Data extracted from a collection:
•••••

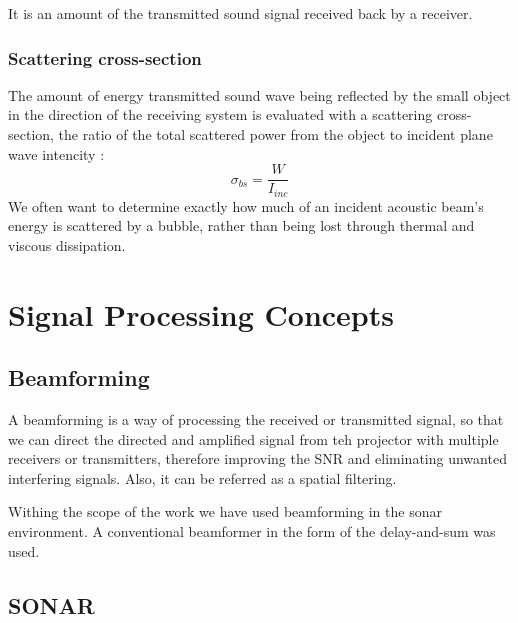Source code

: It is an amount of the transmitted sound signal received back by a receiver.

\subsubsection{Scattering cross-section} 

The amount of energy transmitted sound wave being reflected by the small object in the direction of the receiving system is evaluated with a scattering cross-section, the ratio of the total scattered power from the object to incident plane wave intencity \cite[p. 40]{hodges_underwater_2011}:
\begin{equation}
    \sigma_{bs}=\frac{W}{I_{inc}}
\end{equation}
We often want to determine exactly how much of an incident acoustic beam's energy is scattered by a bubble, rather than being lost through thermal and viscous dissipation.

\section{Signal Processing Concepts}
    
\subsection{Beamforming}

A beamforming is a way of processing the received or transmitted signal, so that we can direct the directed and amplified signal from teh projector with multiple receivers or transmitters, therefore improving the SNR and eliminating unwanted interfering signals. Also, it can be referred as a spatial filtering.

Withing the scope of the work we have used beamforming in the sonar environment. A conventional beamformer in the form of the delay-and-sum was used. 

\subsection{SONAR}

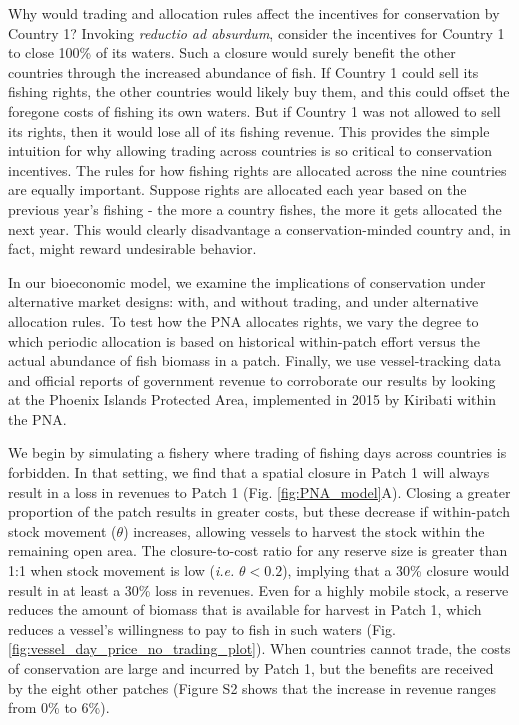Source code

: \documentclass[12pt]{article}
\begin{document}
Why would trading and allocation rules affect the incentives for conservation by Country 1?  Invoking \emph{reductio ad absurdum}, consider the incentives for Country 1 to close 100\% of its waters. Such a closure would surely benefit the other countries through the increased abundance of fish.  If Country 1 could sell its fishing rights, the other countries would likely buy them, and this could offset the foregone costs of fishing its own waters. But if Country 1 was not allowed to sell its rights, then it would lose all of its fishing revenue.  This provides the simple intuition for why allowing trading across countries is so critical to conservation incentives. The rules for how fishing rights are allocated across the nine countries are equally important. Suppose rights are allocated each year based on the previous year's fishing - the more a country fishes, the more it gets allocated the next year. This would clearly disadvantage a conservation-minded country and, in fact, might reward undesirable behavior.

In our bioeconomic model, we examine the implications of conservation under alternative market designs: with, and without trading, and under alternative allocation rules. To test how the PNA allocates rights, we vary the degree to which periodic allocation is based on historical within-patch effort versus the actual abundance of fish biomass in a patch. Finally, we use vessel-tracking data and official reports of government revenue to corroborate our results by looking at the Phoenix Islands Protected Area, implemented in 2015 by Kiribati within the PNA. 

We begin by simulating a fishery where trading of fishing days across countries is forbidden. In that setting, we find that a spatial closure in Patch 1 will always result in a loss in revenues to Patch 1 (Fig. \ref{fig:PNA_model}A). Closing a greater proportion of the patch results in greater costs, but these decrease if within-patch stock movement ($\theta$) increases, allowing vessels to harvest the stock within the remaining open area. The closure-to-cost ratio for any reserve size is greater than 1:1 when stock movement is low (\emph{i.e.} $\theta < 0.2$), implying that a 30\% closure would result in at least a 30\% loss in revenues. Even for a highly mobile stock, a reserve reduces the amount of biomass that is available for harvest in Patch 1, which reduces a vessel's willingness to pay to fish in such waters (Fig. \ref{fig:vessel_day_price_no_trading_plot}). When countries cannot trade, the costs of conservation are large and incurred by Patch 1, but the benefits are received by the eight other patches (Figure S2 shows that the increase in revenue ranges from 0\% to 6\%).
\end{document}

•••••

Print all records verbatim, excluding pictures.

§ **Solved problem**
Source code

: It is an amount of the transmitted sound signal received back by a receiver.

\subsubsection{Scattering cross-section} 

The amount of energy transmitted sound wave being reflected by the small object in the direction of the receiving system is evaluated with a scattering cross-section, the ratio of the total scattered power from the object to incident plane wave intencity \cite[p. 40]{hodges_underwater_2011}:
\begin{equation}
    \sigma_{bs}=\frac{W}{I_{inc}}
\end{equation}
We often want to determine exactly how much of an incident acoustic beam's energy is scattered by a bubble, rather than being lost through thermal and viscous dissipation.

\section{Signal Processing Concepts}
    
\subsection{Beamforming}

A beamforming is a way of processing the received or transmitted signal, so that we can direct the directed and amplified signal from teh projector with multiple receivers or transmitters, therefore improving the SNR and eliminating unwanted interfering signals. Also, it can be referred as a spatial filtering.

Withing the scope of the work we have used beamforming in the sonar environment. A conventional beamformer in the form of the delay-and-sum was used. 

\subsection{SONAR}

Source code

: \documentclass[12pt]{article}
\begin{document}
Why would trading and allocation rules affect the incentives for conservation by Country 1?  Invoking \emph{reductio ad absurdum}, consider the incentives for Country 1 to close 100\% of its waters. Such a closure would surely benefit the other countries through the increased abundance of fish.  If Country 1 could sell its fishing rights, the other countries would likely buy them, and this could offset the foregone costs of fishing its own waters. But if Country 1 was not allowed to sell its rights, then it would lose all of its fishing revenue.  This provides the simple intuition for why allowing trading across countries is so critical to conservation incentives. The rules for how fishing rights are allocated across the nine countries are equally important. Suppose rights are allocated each year based on the previous year's fishing - the more a country fishes, the more it gets allocated the next year. This would clearly disadvantage a conservation-minded country and, in fact, might reward undesirable behavior.

In our bioeconomic model, we examine the implications of conservation under alternative market designs: with, and without trading, and under alternative allocation rules. To test how the PNA allocates rights, we vary the degree to which periodic allocation is based on historical within-patch effort versus the actual abundance of fish biomass in a patch. Finally, we use vessel-tracking data and official reports of government revenue to corroborate our results by looking at the Phoenix Islands Protected Area, implemented in 2015 by Kiribati within the PNA. 

We begin by simulating a fishery where trading of fishing days across countries is forbidden. In that setting, we find that a spatial closure in Patch 1 will always result in a loss in revenues to Patch 1 (Fig. \ref{fig:PNA_model}A). Closing a greater proportion of the patch results in greater costs, but these decrease if within-patch stock movement ($\theta$) increases, allowing vessels to harvest the stock within the remaining open area. The closure-to-cost ratio for any reserve size is greater than 1:1 when stock movement is low (\emph{i.e.} $\theta < 0.2$), implying that a 30\% closure would result in at least a 30\% loss in revenues. Even for a highly mobile stock, a reserve reduces the amount of biomass that is available for harvest in Patch 1, which reduces a vessel's willingness to pay to fish in such waters (Fig. \ref{fig:vessel_day_price_no_trading_plot}). When countries cannot trade, the costs of conservation are large and incurred by Patch 1, but the benefits are received by the eight other patches (Figure S2 shows that the increase in revenue ranges from 0\% to 6\%).
\end{document}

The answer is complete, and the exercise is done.